In der inspirierten Auseinandersetzung mit dieser alten »Moderne« gewinnt Adonis die Maßstäbe für eine autochthone Kritik der arabischen Kultur der Gegenwart. Die alte Moderne war eine rein kulturelle, ihr fehlten diejenigen Aspekte, die unsere spätere Moderne ausmachten: Industrialisierung, Technisierung, Ökonomisierung, Medialisierung. Geistig und kulturell, poetisch, philosophisch und philologisch waren alle Errungenschaften der späteren Moderne jedoch bereits präsent, unabhängig von den heute mit der Moderne assoziierten soziologischen und ökonomischen Begleitumständen.

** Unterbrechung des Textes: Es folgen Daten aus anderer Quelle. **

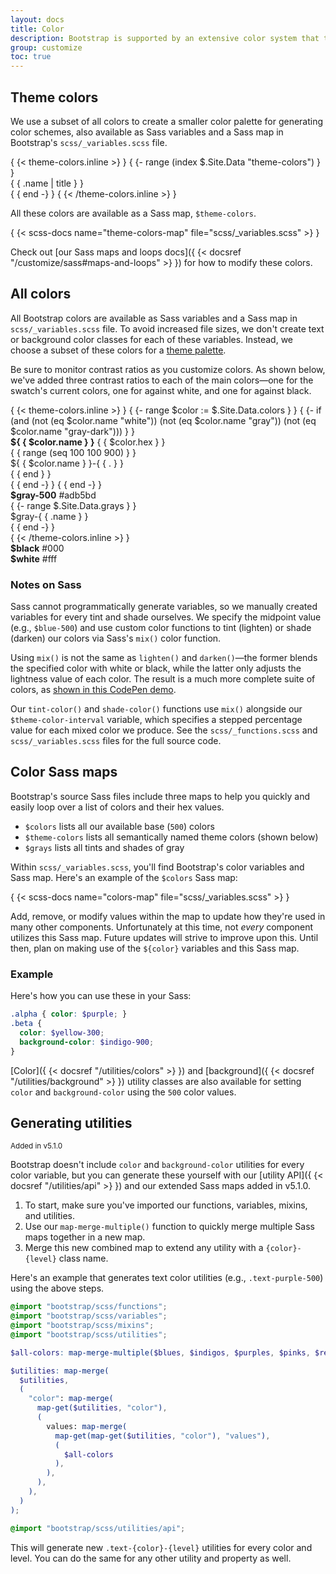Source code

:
 ```yaml
---
layout: docs
title: Color
description: Bootstrap is supported by an extensive color system that themes our styles and components. This enables more comprehensive customization and extension for any project.
group: customize
toc: true
---
```


## Theme colors

We use a subset of all colors to create a smaller color palette for generating color schemes, also available as Sass variables and a Sass map in Bootstrap's `scss/_variables.scss` file.

<div class="row">
  { {< theme-colors.inline >} }
  { {- range (index $.Site.Data "theme-colors") } }
    <div class="col-md-4">
      <div class="p-3 mb-3 bg-{ { .name } } { { if .contrast_color } }text-{ { .contrast_color } }{ { else } }text-white{ { end } }">{ { .name | title } }</div>
    </div>
  { { end -} }
  { {< /theme-colors.inline >} }
</div>

All these colors are available as a Sass map, `$theme-colors`.

{ {< scss-docs name="theme-colors-map" file="scss/_variables.scss" >} }

Check out [our Sass maps and loops docs]({ {< docsref "/customize/sass#maps-and-loops" >} }) for how to modify these colors.

## All colors

All Bootstrap colors are available as Sass variables and a Sass map in `scss/_variables.scss` file. To avoid increased file sizes, we don't create text or background color classes for each of these variables. Instead, we choose a subset of these colors for a [theme palette](#theme-colors).

Be sure to monitor contrast ratios as you customize colors. As shown below, we've added three contrast ratios to each of the main colors—one for the swatch's current colors, one for against white, and one for against black.

<div class="row font-monospace">
  { {< theme-colors.inline >} }
  { {- range $color := $.Site.Data.colors } }
    { {- if (and (not (eq $color.name "white")) (not (eq $color.name "gray")) (not (eq $color.name "gray-dark"))) } }
    <div class="col-md-4 mb-3">
      <div class="p-3 mb-2 position-relative swatch-{ { $color.name } }">
        <strong class="d-block">${ { $color.name } }</strong>
        { { $color.hex } }
      </div>
      { { range (seq 100 100 900) } }
      <div class="p-3 bd-{ { $color.name } }-{ { . } }">${ { $color.name } }-{ { . } }</div>
      { { end } }
    </div>
    { { end -} }
  { { end -} }

  <div class="col-md-4 mb-3">
    <div class="p-3 mb-2 position-relative swatch-gray-500">
      <strong class="d-block">$gray-500</strong>
      #adb5bd
    </div>
  { {- range $.Site.Data.grays } }
    <div class="p-3 bd-gray-{ { .name } }">$gray-{ { .name } }</div>
  { { end -} }
  </div>
  { {< /theme-colors.inline >} }

  <div class="col-md-4 mb-3">
    <div class="p-3 mb-2 bd-black text-white">
      <strong class="d-block">$black</strong>
      #000
    </div>
    <div class="p-3 mb-2 bd-white border">
      <strong class="d-block">$white</strong>
      #fff
    </div>
  </div>
</div>

### Notes on Sass

Sass cannot programmatically generate variables, so we manually created variables for every tint and shade ourselves. We specify the midpoint value (e.g., `$blue-500`) and use custom color functions to tint (lighten) or shade (darken) our colors via Sass's `mix()` color function.

Using `mix()` is not the same as `lighten()` and `darken()`—the former blends the specified color with white or black, while the latter only adjusts the lightness value of each color. The result is a much more complete suite of colors, as [shown in this CodePen demo](https://codepen.io/emdeoh/pen/zYOQOPB).

Our `tint-color()` and `shade-color()` functions use `mix()` alongside our `$theme-color-interval` variable, which specifies a stepped percentage value for each mixed color we produce. See the `scss/_functions.scss` and `scss/_variables.scss` files for the full source code.

## Color Sass maps

Bootstrap's source Sass files include three maps to help you quickly and easily loop over a list of colors and their hex values.

- `$colors` lists all our available base (`500`) colors
- `$theme-colors` lists all semantically named theme colors (shown below)
- `$grays` lists all tints and shades of gray

Within `scss/_variables.scss`, you'll find Bootstrap's color variables and Sass map. Here's an example of the `$colors` Sass map:

{ {< scss-docs name="colors-map" file="scss/_variables.scss" >} }

Add, remove, or modify values within the map to update how they're used in many other components. Unfortunately at this time, not _every_ component utilizes this Sass map. Future updates will strive to improve upon this. Until then, plan on making use of the `${color}` variables and this Sass map.

### Example

Here's how you can use these in your Sass:

```scss
.alpha { color: $purple; }
.beta {
  color: $yellow-300;
  background-color: $indigo-900;
}
```

[Color]({ {< docsref "/utilities/colors" >} }) and [background]({ {< docsref "/utilities/background" >} }) utility classes are also available for setting `color` and `background-color` using the `500` color values.

## Generating utilities

<small class="d-inline-flex px-2 py-1 font-monospace text-muted border rounded-3">Added in v5.1.0</small>

Bootstrap doesn't include `color` and `background-color` utilities for every color variable, but you can generate these yourself with our [utility API]({ {< docsref "/utilities/api" >} }) and our extended Sass maps added in v5.1.0.

1. To start, make sure you've imported our functions, variables, mixins, and utilities.
2. Use our `map-merge-multiple()` function to quickly merge multiple Sass maps together in a new map.
3. Merge this new combined map to extend any utility with a `{color}-{level}` class name.

Here's an example that generates text color utilities (e.g., `.text-purple-500`) using the above steps.

```scss
@import "bootstrap/scss/functions";
@import "bootstrap/scss/variables";
@import "bootstrap/scss/mixins";
@import "bootstrap/scss/utilities";

$all-colors: map-merge-multiple($blues, $indigos, $purples, $pinks, $reds, $oranges, $yellows, $greens, $teals, $cyans);

$utilities: map-merge(
  $utilities,
  (
    "color": map-merge(
      map-get($utilities, "color"),
      (
        values: map-merge(
          map-get(map-get($utilities, "color"), "values"),
          (
            $all-colors
          ),
        ),
      ),
    ),
  )
);

@import "bootstrap/scss/utilities/api";
```

This will generate new `.text-{color}-{level}` utilities for every color and level. You can do the same for any other utility and property as well.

Mit dem Konzept der rein kulturellen Moderne leistet Adonis zweierlei: Zum einen wird Moderne, verstanden als geistige, weltanschauliche Offenheit, als Möglichkeitssinn und Fragelust denkbar auch unabhängig von den potentiell negativen Begleitumständen der heutigen industriellen und technischen Moderne. Zum anderen wird es damit möglich, das rein technische, äußerliche Verständnis von Moderne zu attackieren, das in der gegenwärtigen arabischen Welt – und wohl nicht nur dort – dominiert. Fragt Musil im »Mann ohne Eigenschaften«[4], warum die Menschen, wo sie doch Wolkenkratzer bauen, sich nicht auf Wolkenkratzer, sondern immer noch auf Pferde setzen, wenn sie posieren wollen (eine Frage, die von heute aus und mit Adonis betrachtet eher an die Emire der Golfstaaten gerichtet scheint, die ja wirklich noch mit Pferden renommieren, während sie zugleich die höchsten Häuser der Welt bauen, als an das Wien der Gründerzeit, in dessen architektonischem Kosmos der »Mann ohne Eigenschaften« spielt), so dreht Adonis dieses Bild um und verstärkt es: Das Bewusstsein muss nicht zur Moderne aufschließen, sondern die (technische, veräußerlichte) Moderne muss allererst zu Bewusstsein kommen, ihre geistigen Vorbedingungen kennenlernen. Nicht der Geist muss sich der Technik angleichen, sondern der Gebrauch der Technik soll geistvoll werden.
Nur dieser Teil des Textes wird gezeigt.